The first case will yield two output files: articles.txt and features.txt. The first file will juxtapose rss feed entry titles with groups of features and their weights. The second file will do the opposite - list groups of features and 3 titles and their weights. The second case will combine dates and stock volume changes to expose a few dates when something most likely happened.
Let's run NMF on the rss data. This might take a minute or two, based on your machine:
import newsfeatures import nmf import numpy as np all_w, art_w, art_t = newsfeatures.get_article_words() word_matrix, word_vec = newsfeatures.make_matrix(all_w, art_w) import numpy as np v = np.matrix(word_matrix) weights, feat, mask = nmf.factorize(v, pc=20, iter=50) # filter down article titles to match weights ie. # get rid of titles that have no corresponding weights art_t2 = np.array(art_t)[mask] top_patterns, pattern_names = newsfeatures.show_features(weights, feat, art_t2, word_vec) newsfeatures.show_articles(art_t2, top_patterns, pattern_names)
Here's an example from the article.txt file:
North Korea Admits to ‘Serious’ Building Collapse 9.66553278026 ['north', 'korea', 'building', 'pyongyang', 'collapse', 'feared'] 2.51229475091 ['world', 'that', 'were', 'this', 'where', 'year'] 1.14301745343 ['russian', 'rocket', 'space', 'said', 'friday', 'state']
And here's an example from the features.txt file:
['publisher', 'details', 'times', 'that', 'abramson', 'jill'] (29.23946405297897, u'NYT publisher gives details on firing') (25.79123588123705, u'After Criticism, Times Publisher Details Decision to Oust Top Editor') (8.5860086262257198, u'KURTZ: NY Times publisher hits back at Abramson- Turmoil at the top: Why the NYT dumped Jill Abramson')

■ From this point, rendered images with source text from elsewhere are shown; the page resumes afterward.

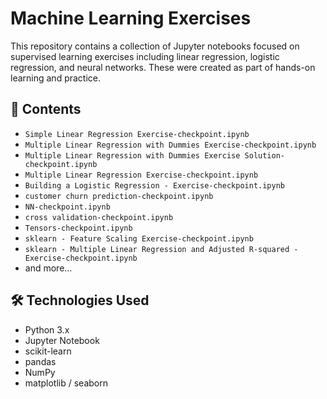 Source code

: # Machine Learning Exercises

This repository contains a collection of Jupyter notebooks focused on supervised learning exercises including linear regression, logistic regression, and neural networks. These were created as part of hands-on learning and practice.

## 📁 Contents

- `Simple Linear Regression Exercise-checkpoint.ipynb`
- `Multiple Linear Regression with Dummies Exercise-checkpoint.ipynb`
- `Multiple Linear Regression with Dummies Exercise Solution-checkpoint.ipynb`
- `Multiple Linear Regression Exercise-checkpoint.ipynb`
- `Building a Logistic Regression - Exercise-checkpoint.ipynb`
- `customer churn prediction-checkpoint.ipynb`
- `NN-checkpoint.ipynb`
- `cross validation-checkpoint.ipynb`
- `Tensors-checkpoint.ipynb`
- `sklearn - Feature Scaling Exercise-checkpoint.ipynb`
- `sklearn - Multiple Linear Regression and Adjusted R-squared - Exercise-checkpoint.ipynb`
- and more...

## 🛠 Technologies Used

- Python 3.x
- Jupyter Notebook
- scikit-learn
- pandas
- NumPy
- matplotlib / seaborn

Let's run NMF on the stock volume data. Luckily the only thing you have to do is execute
python stockvolume.py > output.txt, which will fetch a few stock tickers from Yahoo's collection of financial data and apply NMF on it. The script outputs everything to stdout and it's comfortable to redirect this into a file. I annotated the code and hopefully it's clear enough to understand. Let's checkout the output:
Feature 1: (25061208.097289961, 'YHOO') (2105308.306952598, 'XOM') (1469905.365130445, 'PG') (1401068.61334226, 'AMGN') (588878.39728755818, 'CVX') (572258.86160004011, 'DNA') (471578.254558824, 'BIIB') (451073.9739113843, 'BP') (403089.9284251529, 'AVP') (302140.10453782894, 'CL') (24056.051438565159, 'GOOG') (22787.08435232949, 'EXPE') [(6.7406247840208708, '2006-07-19'), (3.9385522599761766, '2006-01-18'), (3.9183811984287447, '2006-09-19')]
The nameless Feature 1 is strongly tied into with YHOO on 2006-07-19. A quick search of "Yahoo stocks 2006 07 19" leads us an article titled "Weak Sales of Text Ads at Yahoo; Shares Dip". Looks like we got our culprit.
The NMF algorithm presented here is much more of a black box as compared to k-nearest neighbors or Naive Bayes' classifier. However, the seemingly magical information it yields would be well worth going a bit more in depth. I recreated part of the first task (the rss feeds example) using scikit-learn in scikit_nmf.py, but I haven't been able to recreate the ability to link concrete articles from a dataset with a list of features. As far as I got, it should be possible to tie in the data from
nmf.components_. Definitely putting this on my todo list.